The persistence of fatigue in chronic fatigue syndrome and multiple sclerosis: Development of a model, Vercoulen 1998

JHMM Vercoulen, CMA Swanink, OR Hommes, JMD Galama, G Bleijenberg, PJH Jongen, JFM Fennis, and JWM van der Meer

Abstract

Objective. The cause of chronic fatigue syndrome (CFS) is unknown. With respect to factors perpetuating fatigue, on the other hand, a model has been postulated in the literature in which behavioral, cognitive, and affective factors play a role in perpetuating fatigue. In the present study this hypothesized model was tested in patients with CFS and in fatigued patients with multiple sclerosis (MS).

Method. 51 patients with chronic fatigue syndrome and 50 patients with multiple sclerosis matched for age, sex, and education. The hypothesized model was formulated in terms of cause and effect relationships and an integral test of this model was performed by the statistical technique "structural equation modeling".

Results. Attributing complaints to a somatic cause produced low levels of physical activity, which in turn had a causal effect on fatigue severity. In contrast, depression had to be deleted from the model. Two new causal relationships were found: sense of control over symptoms and focusing on bodily symptoms each had a direct causal effect on fatigue. The model showed excellent fit for CFS patients, but was rejected for MS patients. Therefore, a new model for MS patients had to be developed. Sense of control had a causal effect on fatigue. In the MS model no causal relationship was found between the somatic substrate as measured by the Expanded Disability Status Score and fatigue or functional impairment. Causal attributions, low level of physical activity, and focusing on bodily symptoms played an important role in the persistence of fatigue in CFS, but not in MS.

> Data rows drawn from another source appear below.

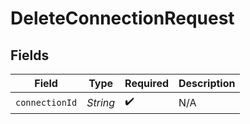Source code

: # DeleteConnectionRequest


## Fields

| Field              | Type               | Required           | Description        |
| ------------------ | ------------------ | ------------------ | ------------------ |
| `connectionId`     | *String*           | :heavy_check_mark: | N/A                |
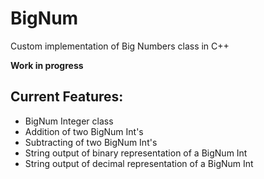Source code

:# BigNum
Custom implementation of Big Numbers class in C++

__Work in progress__

## Current Features:
  - BigNum Integer class
  - Addition of two BigNum Int's
  - Subtracting of two BigNum Int's
  - String output of binary representation of a BigNum Int
  - String output of decimal representation of a BigNum Int
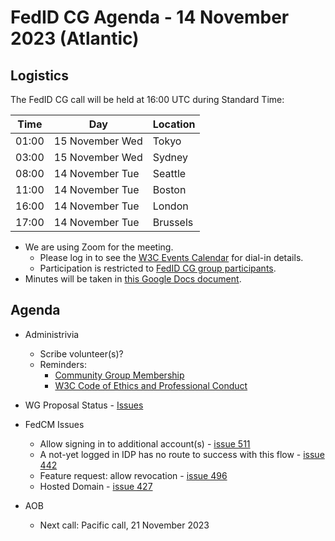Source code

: # FedID CG Agenda - 14 November 2023 (Atlantic)

## Logistics

The FedID CG call will be held at 16:00 UTC during Standard Time:

| Time         | Day    | Location      |
| ------------ | ------ | ------------- |
| 01:00 | 15 November Wed | Tokyo         |
| 03:00 | 15 November Wed | Sydney        |
| 08:00 | 14 November Tue | Seattle       |
| 11:00 | 14 November Tue | Boston        |
| 16:00 | 14 November Tue | London        |
| 17:00 | 14 November Tue | Brussels      |


* We are using Zoom for the meeting.
    * Please log in to see the [W3C Events Calendar](https://www.w3.org/events/meetings/20c345a0-f8cc-4d4e-9e9d-d24f04816a32/20231114T080000/) for dial-in details. 
    * Participation is restricted to [FedID CG group participants](https://www.w3.org/community/fed-id/participants).
* Minutes will be taken in [this Google Docs document](https://docs.google.com/document/d/1O7Rn8Aj4rsYWohdEP61lnGdgkai0xTZFQgm7XEA0RBM/edit#).


## Agenda

* Administrivia
  * Scribe volunteer(s)?
  * Reminders: 
     * [Community Group Membership](https://www.w3.org/community/fed-id/)
     * [W3C Code of Ethics and Professional Conduct](https://www.w3.org/Consortium/cepc/)


* WG Proposal Status - [Issues](https://github.com/w3c/strategy/issues/427)

* FedCM Issues
  * Allow signing in to additional account(s) - [issue 511](https://github.com/fedidcg/FedCM/issues/511)
  * A not-yet logged in IDP has no route to success with this flow - [issue 442](https://github.com/fedidcg/FedCM/issues/442)
  * Feature request: allow revocation - [issue 496](https://github.com/fedidcg/FedCM/issues/496)
  * Hosted Domain - [issue 427](https://github.com/fedidcg/FedCM/issues/427)

* AOB
  * Next call: Pacific call, 21 November 2023
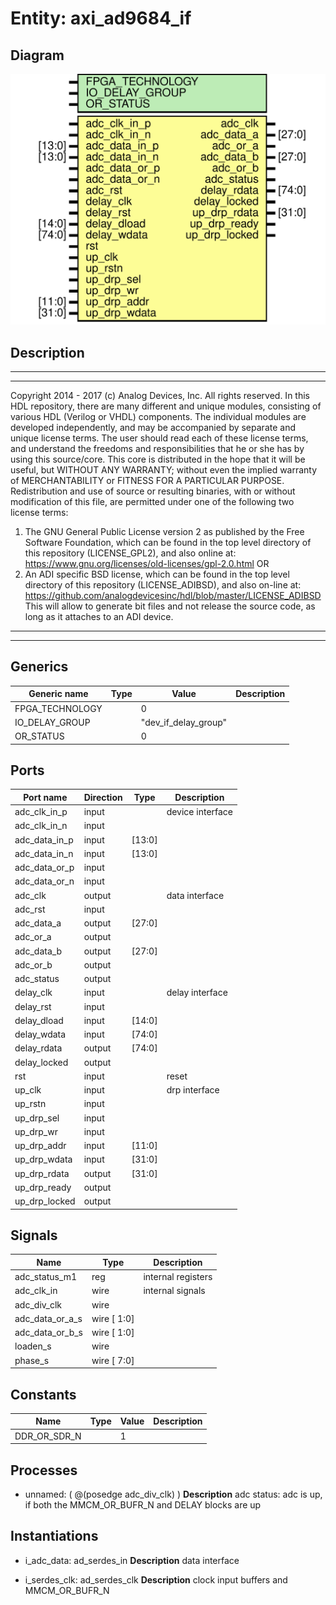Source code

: # Entity: axi_ad9684_if

## Diagram

![Diagram](axi_ad9684_if.svg "Diagram")
## Description

***************************************************************************
 ***************************************************************************
 Copyright 2014 - 2017 (c) Analog Devices, Inc. All rights reserved.
 In this HDL repository, there are many different and unique modules, consisting
 of various HDL (Verilog or VHDL) components. The individual modules are
 developed independently, and may be accompanied by separate and unique license
 terms.
 The user should read each of these license terms, and understand the
 freedoms and responsibilities that he or she has by using this source/core.
 This core is distributed in the hope that it will be useful, but WITHOUT ANY
 WARRANTY; without even the implied warranty of MERCHANTABILITY or FITNESS FOR
 A PARTICULAR PURPOSE.
 Redistribution and use of source or resulting binaries, with or without modification
 of this file, are permitted under one of the following two license terms:
   1. The GNU General Public License version 2 as published by the
      Free Software Foundation, which can be found in the top level directory
      of this repository (LICENSE_GPL2), and also online at:
      <https://www.gnu.org/licenses/old-licenses/gpl-2.0.html>
 OR
   2. An ADI specific BSD license, which can be found in the top level directory
      of this repository (LICENSE_ADIBSD), and also on-line at:
      https://github.com/analogdevicesinc/hdl/blob/master/LICENSE_ADIBSD
      This will allow to generate bit files and not release the source code,
      as long as it attaches to an ADI device.
 ***************************************************************************
 ***************************************************************************
 
## Generics

| Generic name    | Type | Value                | Description |
| --------------- | ---- | -------------------- | ----------- |
| FPGA_TECHNOLOGY |      | 0                    |             |
| IO_DELAY_GROUP  |      | "dev_if_delay_group" |             |
| OR_STATUS       |      | 0                    |             |
## Ports

| Port name     | Direction | Type   | Description      |
| ------------- | --------- | ------ | ---------------- |
| adc_clk_in_p  | input     |        | device interface |
| adc_clk_in_n  | input     |        |                  |
| adc_data_in_p | input     | [13:0] |                  |
| adc_data_in_n | input     | [13:0] |                  |
| adc_data_or_p | input     |        |                  |
| adc_data_or_n | input     |        |                  |
| adc_clk       | output    |        | data interface   |
| adc_rst       | input     |        |                  |
| adc_data_a    | output    | [27:0] |                  |
| adc_or_a      | output    |        |                  |
| adc_data_b    | output    | [27:0] |                  |
| adc_or_b      | output    |        |                  |
| adc_status    | output    |        |                  |
| delay_clk     | input     |        | delay interface  |
| delay_rst     | input     |        |                  |
| delay_dload   | input     | [14:0] |                  |
| delay_wdata   | input     | [74:0] |                  |
| delay_rdata   | output    | [74:0] |                  |
| delay_locked  | output    |        |                  |
| rst           | input     |        | reset            |
| up_clk        | input     |        | drp interface    |
| up_rstn       | input     |        |                  |
| up_drp_sel    | input     |        |                  |
| up_drp_wr     | input     |        |                  |
| up_drp_addr   | input     | [11:0] |                  |
| up_drp_wdata  | input     | [31:0] |                  |
| up_drp_rdata  | output    | [31:0] |                  |
| up_drp_ready  | output    |        |                  |
| up_drp_locked | output    |        |                  |
## Signals

| Name            | Type        | Description         |
| --------------- | ----------- | ------------------- |
| adc_status_m1   | reg         | internal registers  |
| adc_clk_in      | wire        | internal signals    |
| adc_div_clk     | wire        |                     |
| adc_data_or_a_s | wire [ 1:0] |                     |
| adc_data_or_b_s | wire [ 1:0] |                     |
| loaden_s        | wire        |                     |
| phase_s         | wire [ 7:0] |                     |
## Constants

| Name         | Type | Value | Description |
| ------------ | ---- | ----- | ----------- |
| DDR_OR_SDR_N |      | 1     |             |
## Processes
- unnamed: ( @(posedge adc_div_clk) )
**Description**
adc status: adc is up, if both the MMCM_OR_BUFR_N and DELAY blocks are up

## Instantiations

- i_adc_data: ad_serdes_in
**Description**
data interface

- i_serdes_clk: ad_serdes_clk
**Description**
clock input buffers and MMCM_OR_BUFR_N

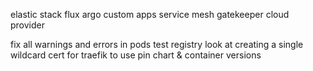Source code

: elastic stack
flux
argo
custom apps
service mesh
gatekeeper
cloud provider

fix all warnings and errors in pods
test registry
look at creating a single wildcard cert for traefik to use
pin chart & container versions
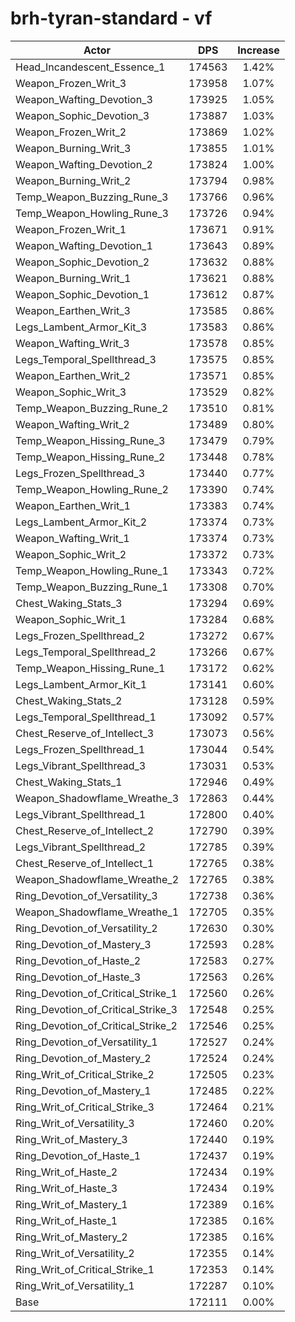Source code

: # brh-tyran-standard - vf
| Actor | DPS | Increase |
|---|:---:|:---:|
|Head_Incandescent_Essence_1|174563|1.42%|
|Weapon_Frozen_Writ_3|173958|1.07%|
|Weapon_Wafting_Devotion_3|173925|1.05%|
|Weapon_Sophic_Devotion_3|173887|1.03%|
|Weapon_Frozen_Writ_2|173869|1.02%|
|Weapon_Burning_Writ_3|173855|1.01%|
|Weapon_Wafting_Devotion_2|173824|1.00%|
|Weapon_Burning_Writ_2|173794|0.98%|
|Temp_Weapon_Buzzing_Rune_3|173766|0.96%|
|Temp_Weapon_Howling_Rune_3|173726|0.94%|
|Weapon_Frozen_Writ_1|173671|0.91%|
|Weapon_Wafting_Devotion_1|173643|0.89%|
|Weapon_Sophic_Devotion_2|173632|0.88%|
|Weapon_Burning_Writ_1|173621|0.88%|
|Weapon_Sophic_Devotion_1|173612|0.87%|
|Weapon_Earthen_Writ_3|173585|0.86%|
|Legs_Lambent_Armor_Kit_3|173583|0.86%|
|Weapon_Wafting_Writ_3|173578|0.85%|
|Legs_Temporal_Spellthread_3|173575|0.85%|
|Weapon_Earthen_Writ_2|173571|0.85%|
|Weapon_Sophic_Writ_3|173529|0.82%|
|Temp_Weapon_Buzzing_Rune_2|173510|0.81%|
|Weapon_Wafting_Writ_2|173489|0.80%|
|Temp_Weapon_Hissing_Rune_3|173479|0.79%|
|Temp_Weapon_Hissing_Rune_2|173448|0.78%|
|Legs_Frozen_Spellthread_3|173440|0.77%|
|Temp_Weapon_Howling_Rune_2|173390|0.74%|
|Weapon_Earthen_Writ_1|173383|0.74%|
|Legs_Lambent_Armor_Kit_2|173374|0.73%|
|Weapon_Wafting_Writ_1|173374|0.73%|
|Weapon_Sophic_Writ_2|173372|0.73%|
|Temp_Weapon_Howling_Rune_1|173343|0.72%|
|Temp_Weapon_Buzzing_Rune_1|173308|0.70%|
|Chest_Waking_Stats_3|173294|0.69%|
|Weapon_Sophic_Writ_1|173284|0.68%|
|Legs_Frozen_Spellthread_2|173272|0.67%|
|Legs_Temporal_Spellthread_2|173266|0.67%|
|Temp_Weapon_Hissing_Rune_1|173172|0.62%|
|Legs_Lambent_Armor_Kit_1|173141|0.60%|
|Chest_Waking_Stats_2|173128|0.59%|
|Legs_Temporal_Spellthread_1|173092|0.57%|
|Chest_Reserve_of_Intellect_3|173073|0.56%|
|Legs_Frozen_Spellthread_1|173044|0.54%|
|Legs_Vibrant_Spellthread_3|173031|0.53%|
|Chest_Waking_Stats_1|172946|0.49%|
|Weapon_Shadowflame_Wreathe_3|172863|0.44%|
|Legs_Vibrant_Spellthread_1|172800|0.40%|
|Chest_Reserve_of_Intellect_2|172790|0.39%|
|Legs_Vibrant_Spellthread_2|172785|0.39%|
|Chest_Reserve_of_Intellect_1|172765|0.38%|
|Weapon_Shadowflame_Wreathe_2|172765|0.38%|
|Ring_Devotion_of_Versatility_3|172738|0.36%|
|Weapon_Shadowflame_Wreathe_1|172705|0.35%|
|Ring_Devotion_of_Versatility_2|172630|0.30%|
|Ring_Devotion_of_Mastery_3|172593|0.28%|
|Ring_Devotion_of_Haste_2|172583|0.27%|
|Ring_Devotion_of_Haste_3|172563|0.26%|
|Ring_Devotion_of_Critical_Strike_1|172560|0.26%|
|Ring_Devotion_of_Critical_Strike_3|172548|0.25%|
|Ring_Devotion_of_Critical_Strike_2|172546|0.25%|
|Ring_Devotion_of_Versatility_1|172527|0.24%|
|Ring_Devotion_of_Mastery_2|172524|0.24%|
|Ring_Writ_of_Critical_Strike_2|172505|0.23%|
|Ring_Devotion_of_Mastery_1|172485|0.22%|
|Ring_Writ_of_Critical_Strike_3|172464|0.21%|
|Ring_Writ_of_Versatility_3|172460|0.20%|
|Ring_Writ_of_Mastery_3|172440|0.19%|
|Ring_Devotion_of_Haste_1|172437|0.19%|
|Ring_Writ_of_Haste_2|172434|0.19%|
|Ring_Writ_of_Haste_3|172434|0.19%|
|Ring_Writ_of_Mastery_1|172389|0.16%|
|Ring_Writ_of_Haste_1|172385|0.16%|
|Ring_Writ_of_Mastery_2|172385|0.16%|
|Ring_Writ_of_Versatility_2|172355|0.14%|
|Ring_Writ_of_Critical_Strike_1|172353|0.14%|
|Ring_Writ_of_Versatility_1|172287|0.10%|
|Base|172111|0.00%|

Conclusions. The etiology of CFS is unknown, but the present study shows that cognitive and behavioral factors are involved in the persistence of fatigue. Treatment should be directed at these factors. The processes involved in the subjective experience of fatigue in CFS were different from the processes related to fatigue in MS.

note this abstract come from JHHM Vercoulen's Doctoral Thesis (see Chapter 9) but is just a tiny edit different from the published article so I'm also assuming the paper is not materially changed from the Thesis version.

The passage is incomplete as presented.